**Problem to work on**: All lines from the one containing "### 🧠 Memory & Neural Tools (18 tools)" down to the one containing "Memory organization |", both ends included, are to be given again exactly; omit the rest of the listing below.

**The data**:
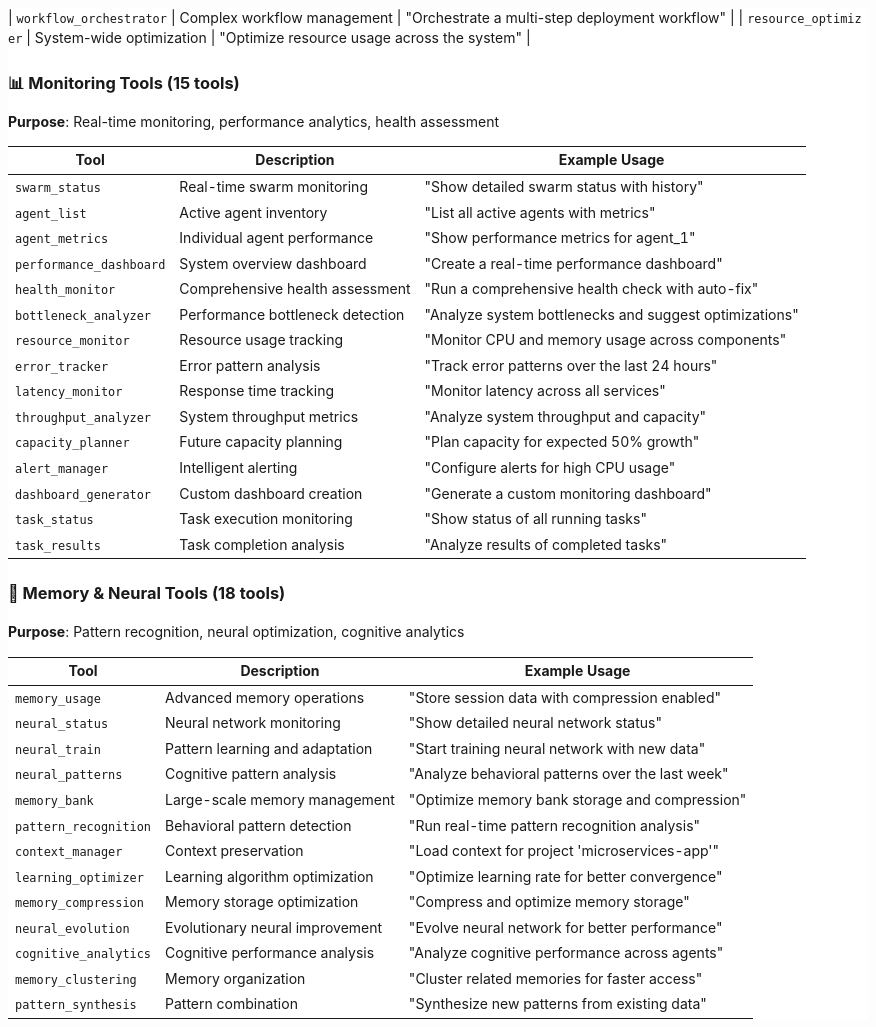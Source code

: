 | `workflow_orchestrator` | Complex workflow management | "Orchestrate a multi-step deployment workflow" |
| `resource_optimizer` | System-wide optimization | "Optimize resource usage across the system" |

### 📊 Monitoring Tools (15 tools)

**Purpose**: Real-time monitoring, performance analytics, health assessment

| Tool | Description | Example Usage |
|------|-------------|---------------|
| `swarm_status` | Real-time swarm monitoring | "Show detailed swarm status with history" |
| `agent_list` | Active agent inventory | "List all active agents with metrics" |
| `agent_metrics` | Individual agent performance | "Show performance metrics for agent_1" |
| `performance_dashboard` | System overview dashboard | "Create a real-time performance dashboard" |
| `health_monitor` | Comprehensive health assessment | "Run a comprehensive health check with auto-fix" |
| `bottleneck_analyzer` | Performance bottleneck detection | "Analyze system bottlenecks and suggest optimizations" |
| `resource_monitor` | Resource usage tracking | "Monitor CPU and memory usage across components" |
| `error_tracker` | Error pattern analysis | "Track error patterns over the last 24 hours" |
| `latency_monitor` | Response time tracking | "Monitor latency across all services" |
| `throughput_analyzer` | System throughput metrics | "Analyze system throughput and capacity" |
| `capacity_planner` | Future capacity planning | "Plan capacity for expected 50% growth" |
| `alert_manager` | Intelligent alerting | "Configure alerts for high CPU usage" |
| `dashboard_generator` | Custom dashboard creation | "Generate a custom monitoring dashboard" |
| `task_status` | Task execution monitoring | "Show status of all running tasks" |
| `task_results` | Task completion analysis | "Analyze results of completed tasks" |

### 🧠 Memory & Neural Tools (18 tools)

**Purpose**: Pattern recognition, neural optimization, cognitive analytics

| Tool | Description | Example Usage |
|------|-------------|---------------|
| `memory_usage` | Advanced memory operations | "Store session data with compression enabled" |
| `neural_status` | Neural network monitoring | "Show detailed neural network status" |
| `neural_train` | Pattern learning and adaptation | "Start training neural network with new data" |
| `neural_patterns` | Cognitive pattern analysis | "Analyze behavioral patterns over the last week" |
| `memory_bank` | Large-scale memory management | "Optimize memory bank storage and compression" |
| `pattern_recognition` | Behavioral pattern detection | "Run real-time pattern recognition analysis" |
| `context_manager` | Context preservation | "Load context for project 'microservices-app'" |
| `learning_optimizer` | Learning algorithm optimization | "Optimize learning rate for better convergence" |
| `memory_compression` | Memory storage optimization | "Compress and optimize memory storage" |
| `neural_evolution` | Evolutionary neural improvement | "Evolve neural network for better performance" |
| `cognitive_analytics` | Cognitive performance analysis | "Analyze cognitive performance across agents" |
| `memory_clustering` | Memory organization | "Cluster related memories for faster access" |
| `pattern_synthesis` | Pattern combination | "Synthesize new patterns from existing data" |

**Task result**:
### 🧠 Memory & Neural Tools (18 tools)

**Purpose**: Pattern recognition, neural optimization, cognitive analytics

| Tool | Description | Example Usage |
|------|-------------|---------------|
| `memory_usage` | Advanced memory operations | "Store session data with compression enabled" |
| `neural_status` | Neural network monitoring | "Show detailed neural network status" |
| `neural_train` | Pattern learning and adaptation | "Start training neural network with new data" |
| `neural_patterns` | Cognitive pattern analysis | "Analyze behavioral patterns over the last week" |
| `memory_bank` | Large-scale memory management | "Optimize memory bank storage and compression" |
| `pattern_recognition` | Behavioral pattern detection | "Run real-time pattern recognition analysis" |
| `context_manager` | Context preservation | "Load context for project 'microservices-app'" |
| `learning_optimizer` | Learning algorithm optimization | "Optimize learning rate for better convergence" |
| `memory_compression` | Memory storage optimization | "Compress and optimize memory storage" |
| `neural_evolution` | Evolutionary neural improvement | "Evolve neural network for better performance" |
| `cognitive_analytics` | Cognitive performance analysis | "Analyze cognitive performance across agents" |
| `memory_clustering` | Memory organization | "Cluster related memories for faster access" |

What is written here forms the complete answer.